Or they can swing for the fences on the trade market.
Blake Grffiin, anyone?
It's probably a long shot given how well Griffin played this season and the delusion of the Pistons that they are somehow close to having a contending team, but Griffin would be a perfect fit on this Portland team. Not only is he another star who can score 25 a night and command double teams of his own, but just like Green, he can lead breaks as a pushing playmaker and, as discussed, be that release valve in the half court. Griffin has become a tremendous orchestrator of offense on the perimeter, even running pick-and-rolls as the initiator, so you know he would do damage as the outlet with Lillard.
Again, the deal, if Portland were to ever even consider such a move, is a long shot. All the Blazers would really have to offer, without putting McCollum in the package, is Zach Collins, possibly Nurkic, and a bunch of expiring contracts, maybe Turner and Harkless, for example. The Pistons wouldn't be doing it to get equal return in players.
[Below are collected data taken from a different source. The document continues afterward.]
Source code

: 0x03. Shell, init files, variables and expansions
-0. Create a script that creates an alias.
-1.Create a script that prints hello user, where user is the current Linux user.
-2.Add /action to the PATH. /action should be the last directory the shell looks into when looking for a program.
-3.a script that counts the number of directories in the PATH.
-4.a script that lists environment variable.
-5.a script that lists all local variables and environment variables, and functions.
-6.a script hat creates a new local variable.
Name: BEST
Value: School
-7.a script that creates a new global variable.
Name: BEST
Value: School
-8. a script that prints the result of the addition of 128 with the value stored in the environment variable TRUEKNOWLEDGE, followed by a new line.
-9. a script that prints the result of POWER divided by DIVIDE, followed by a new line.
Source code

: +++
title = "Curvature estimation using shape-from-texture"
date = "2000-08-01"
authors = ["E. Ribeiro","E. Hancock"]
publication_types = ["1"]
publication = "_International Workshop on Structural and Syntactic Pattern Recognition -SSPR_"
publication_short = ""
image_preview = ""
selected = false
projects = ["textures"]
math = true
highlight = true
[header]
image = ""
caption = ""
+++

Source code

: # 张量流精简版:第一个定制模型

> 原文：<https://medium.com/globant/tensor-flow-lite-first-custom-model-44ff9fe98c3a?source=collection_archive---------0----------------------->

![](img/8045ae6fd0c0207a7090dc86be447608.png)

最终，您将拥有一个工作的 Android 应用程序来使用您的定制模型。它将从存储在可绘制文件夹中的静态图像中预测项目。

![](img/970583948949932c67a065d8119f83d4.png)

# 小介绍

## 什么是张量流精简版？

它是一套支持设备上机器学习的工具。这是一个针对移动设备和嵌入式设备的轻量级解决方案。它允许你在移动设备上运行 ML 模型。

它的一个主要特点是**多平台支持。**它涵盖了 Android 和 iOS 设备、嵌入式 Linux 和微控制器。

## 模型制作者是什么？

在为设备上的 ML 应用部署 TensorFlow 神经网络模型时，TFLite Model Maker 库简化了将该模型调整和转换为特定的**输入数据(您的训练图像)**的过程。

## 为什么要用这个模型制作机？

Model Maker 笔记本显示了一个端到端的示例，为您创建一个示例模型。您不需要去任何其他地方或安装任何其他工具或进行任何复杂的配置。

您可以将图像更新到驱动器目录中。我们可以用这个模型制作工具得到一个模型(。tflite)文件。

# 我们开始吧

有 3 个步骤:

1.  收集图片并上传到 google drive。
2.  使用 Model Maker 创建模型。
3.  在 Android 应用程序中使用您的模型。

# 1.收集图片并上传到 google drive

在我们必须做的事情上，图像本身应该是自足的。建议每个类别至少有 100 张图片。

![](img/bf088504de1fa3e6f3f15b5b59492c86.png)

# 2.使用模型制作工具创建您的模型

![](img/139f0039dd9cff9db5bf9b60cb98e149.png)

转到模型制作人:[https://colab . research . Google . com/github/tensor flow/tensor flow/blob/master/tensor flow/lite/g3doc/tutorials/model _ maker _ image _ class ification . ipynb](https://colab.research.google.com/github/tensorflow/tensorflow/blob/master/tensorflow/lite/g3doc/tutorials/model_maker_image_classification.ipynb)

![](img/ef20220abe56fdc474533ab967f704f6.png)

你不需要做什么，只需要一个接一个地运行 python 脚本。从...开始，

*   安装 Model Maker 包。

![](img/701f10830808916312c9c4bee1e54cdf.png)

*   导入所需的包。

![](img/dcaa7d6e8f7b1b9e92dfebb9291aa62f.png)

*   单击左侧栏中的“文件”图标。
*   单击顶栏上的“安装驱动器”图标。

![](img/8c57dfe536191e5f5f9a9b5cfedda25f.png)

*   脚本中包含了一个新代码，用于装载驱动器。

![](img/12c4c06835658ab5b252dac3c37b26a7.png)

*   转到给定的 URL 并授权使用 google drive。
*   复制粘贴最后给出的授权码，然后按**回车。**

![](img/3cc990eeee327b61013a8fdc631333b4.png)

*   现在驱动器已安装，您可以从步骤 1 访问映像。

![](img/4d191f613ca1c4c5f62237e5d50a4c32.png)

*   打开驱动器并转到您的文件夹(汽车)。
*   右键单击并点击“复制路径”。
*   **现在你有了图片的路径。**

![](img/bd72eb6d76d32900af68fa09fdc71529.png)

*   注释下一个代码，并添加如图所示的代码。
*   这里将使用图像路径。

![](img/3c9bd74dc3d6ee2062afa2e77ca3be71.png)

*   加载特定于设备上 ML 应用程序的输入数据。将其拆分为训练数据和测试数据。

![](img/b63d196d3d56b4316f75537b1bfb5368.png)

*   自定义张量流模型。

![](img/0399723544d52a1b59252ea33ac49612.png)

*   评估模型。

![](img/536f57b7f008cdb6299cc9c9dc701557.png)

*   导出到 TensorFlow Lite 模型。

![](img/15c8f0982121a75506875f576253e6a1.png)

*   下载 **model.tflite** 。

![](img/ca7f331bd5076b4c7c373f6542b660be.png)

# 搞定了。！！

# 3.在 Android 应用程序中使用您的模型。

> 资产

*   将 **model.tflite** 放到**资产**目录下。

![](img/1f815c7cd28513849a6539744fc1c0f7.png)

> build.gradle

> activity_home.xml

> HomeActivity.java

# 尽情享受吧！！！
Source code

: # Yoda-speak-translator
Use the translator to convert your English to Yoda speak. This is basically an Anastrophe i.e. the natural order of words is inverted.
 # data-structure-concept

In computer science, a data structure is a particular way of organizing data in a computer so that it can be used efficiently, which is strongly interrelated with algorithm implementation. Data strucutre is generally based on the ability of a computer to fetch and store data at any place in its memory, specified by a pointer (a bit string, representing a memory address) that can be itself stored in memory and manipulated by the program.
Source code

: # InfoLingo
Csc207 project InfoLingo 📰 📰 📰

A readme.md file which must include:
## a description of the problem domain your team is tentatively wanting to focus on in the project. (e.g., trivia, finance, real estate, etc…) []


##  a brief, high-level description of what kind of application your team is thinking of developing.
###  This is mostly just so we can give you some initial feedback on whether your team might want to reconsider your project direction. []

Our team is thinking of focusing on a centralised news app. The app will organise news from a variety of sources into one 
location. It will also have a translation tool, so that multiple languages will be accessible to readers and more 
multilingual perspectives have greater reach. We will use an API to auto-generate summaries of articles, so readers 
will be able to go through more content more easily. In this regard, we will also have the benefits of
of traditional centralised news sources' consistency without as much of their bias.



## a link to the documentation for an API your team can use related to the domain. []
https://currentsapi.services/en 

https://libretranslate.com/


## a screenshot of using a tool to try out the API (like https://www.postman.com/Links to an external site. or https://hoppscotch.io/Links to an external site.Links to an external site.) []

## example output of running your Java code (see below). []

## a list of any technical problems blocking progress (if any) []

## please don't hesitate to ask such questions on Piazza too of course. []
They'd be doing it to get Griffin's huge salary -- just under $110 million over the next three years -- off their books and free them up to start pretty fresh once Reggie Jackson comes off their sheet in 2020.
Portland, of course, would then have to be OK with saddling up with another bloated contract, which is what has held it back in adding to the Lillard-McCollum core these past few years, and perhaps that wouldn't be the wisest move with the Blazers' books coming pretty clean next summer. But this is all just a thought exercise, anyway. Griffin is the exact type of player they need, and whether it's actually him or someone else, that's the proverbial "missing piece" in Portland.
However it shakes out, the Blazers already have what very few teams in the league can actually claim: A true, face-of-the-franchise superstar. Lillard is that, no question. And locking him up for the next six years is a luxury the Blazers have been afforded. Now they have to figure out how to maximize that investment.